Monday, May 01, 2006

Reading: My Family and Other Animals

I have loved Gerald Durrell's work since someone gave me a copy of A Zoo In My Luggage for airplane reading in my very early youth; to me, Lawrence Durrell is merely Gerald's older and less funny brother, a viewpoint which would no doubt pain them both. These days, A Zoo In My Luggage makes me a little uncomfortable, being about a white man who goes to Africa and surrounds himself with Cameroonian servants who call him "Masa," but I still read it for the animals, which are classic to the point of being immortal.

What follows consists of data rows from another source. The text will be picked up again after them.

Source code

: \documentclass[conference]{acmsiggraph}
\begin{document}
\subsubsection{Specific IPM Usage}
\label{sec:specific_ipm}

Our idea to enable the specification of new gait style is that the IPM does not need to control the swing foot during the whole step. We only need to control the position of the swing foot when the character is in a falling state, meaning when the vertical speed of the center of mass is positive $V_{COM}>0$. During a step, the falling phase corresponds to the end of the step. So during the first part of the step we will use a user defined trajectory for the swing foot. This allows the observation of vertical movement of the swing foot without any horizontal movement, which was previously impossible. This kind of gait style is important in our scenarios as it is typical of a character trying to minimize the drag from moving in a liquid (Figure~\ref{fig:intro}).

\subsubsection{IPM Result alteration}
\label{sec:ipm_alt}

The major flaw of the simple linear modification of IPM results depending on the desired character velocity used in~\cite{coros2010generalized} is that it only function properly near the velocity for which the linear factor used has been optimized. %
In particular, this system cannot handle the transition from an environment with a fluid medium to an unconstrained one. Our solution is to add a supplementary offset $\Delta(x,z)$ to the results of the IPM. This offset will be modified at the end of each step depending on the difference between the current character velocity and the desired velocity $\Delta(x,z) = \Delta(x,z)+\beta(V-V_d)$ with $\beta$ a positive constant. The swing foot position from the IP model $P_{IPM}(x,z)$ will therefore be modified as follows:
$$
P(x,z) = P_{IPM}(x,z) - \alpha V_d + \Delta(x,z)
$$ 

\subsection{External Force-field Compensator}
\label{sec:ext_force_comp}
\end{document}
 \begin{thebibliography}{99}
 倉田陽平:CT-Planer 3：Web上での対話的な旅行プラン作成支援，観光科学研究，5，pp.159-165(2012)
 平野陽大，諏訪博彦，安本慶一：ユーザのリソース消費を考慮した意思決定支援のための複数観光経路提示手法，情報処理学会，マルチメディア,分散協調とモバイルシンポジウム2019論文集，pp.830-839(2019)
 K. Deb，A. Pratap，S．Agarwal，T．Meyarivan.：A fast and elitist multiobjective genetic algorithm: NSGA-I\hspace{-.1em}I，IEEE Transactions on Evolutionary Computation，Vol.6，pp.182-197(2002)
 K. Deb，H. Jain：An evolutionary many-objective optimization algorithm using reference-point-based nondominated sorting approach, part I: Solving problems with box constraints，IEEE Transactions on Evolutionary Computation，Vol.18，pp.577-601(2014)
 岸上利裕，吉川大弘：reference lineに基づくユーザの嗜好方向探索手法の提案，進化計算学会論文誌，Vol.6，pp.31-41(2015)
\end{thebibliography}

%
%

In the introduction to My Family and Other Animals, Durrell writes "This is the story of a five-year sojourn that I and my family made on the Greek island of Corfu. It was originally intended to be a mildly nostalgic account of the natural history of the island, but I made a grave mistake by introducing my family into the book in the first few pages. Having got themselves on paper, they then proceeded to establish themselves and invite various friends to share the chapters."

They are also what makes the book laugh-out-loud-till-your-nose-runs-and-people-on-the-subway-look-at-you-strange funny. The passages on Corfu's animal and plant life are indeed beautiful, almost poetic, but the crazy people in and surrounding the Durrell family are the kinds of characters who could only have been invented -- it astonishes me that they actually existed outside someone's fevered imagination. Larry, obsessed with books; Leslie, obsessed with guns; Margo, obsessed with herself; Gerry, obsessed with animals; and towering above them all (only in the metaphorical sense, as she was apparently about four feet ten), their indomitably eccentric Mother: passively but surely focusing all their individual oddities into a grand, tidelike surge of family strangeness.

My favorite thing about Durrell's style in MFaOA (also its sequels Birds, Beasts and Relatives and Fauna and Family) is that, while the book is written in the first person, he never quotes himself. Everyone else "talks," but Gerry merely tells us what he said. The effect is one of a slightly drunk raconteur telling the story of his childhood long, long afterward.